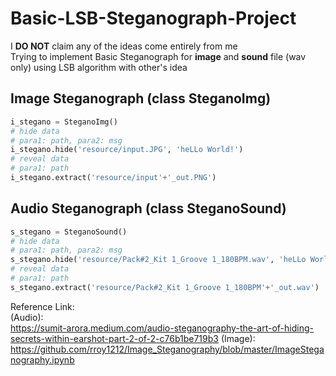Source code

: # Basic-LSB-Steganograph-Project

I **DO NOT** claim any of the ideas come entirely from me\
Trying to implement Basic Steganograph for **image** and **sound** file (wav only) using LSB algorithm with other's idea

## Image Steganograph (class SteganoImg)

```python
i_stegano = SteganoImg()
# hide data
# para1: path, para2: msg
i_stegano.hide('resource/input.JPG', 'heLLo World!')
# reveal data
# para1: path
i_stegano.extract('resource/input'+'_out.PNG')
```

## Audio Steganograph (class SteganoSound)

```python
s_stegano = SteganoSound()
# hide data
# para1: path, para2: msg
s_stegano.hide('resource/Pack#2_Kit 1_Groove 1_180BPM.wav', 'heLLo World!')
# reveal data
# para1: path
s_stegano.extract('resource/Pack#2_Kit 1_Groove 1_180BPM'+'_out.wav')
```

Reference Link:\
(Audio):\
https://sumit-arora.medium.com/audio-steganography-the-art-of-hiding-secrets-within-earshot-part-2-of-2-c76b1be719b3
(Image):\
https://github.com/rroy1212/Image_Steganography/blob/master/ImageSteganography.ipynb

| TASK DIRECTIONS |
Pull every line with the word "Pack" from the data.

| SOLUTION TO THIS EXERCISE |
s_stegano.hide('resource/Pack#2_Kit 1_Groove 1_180BPM.wav', 'heLLo World!')
s_stegano.extract('resource/Pack#2_Kit 1_Groove 1_180BPM'+'_out.wav')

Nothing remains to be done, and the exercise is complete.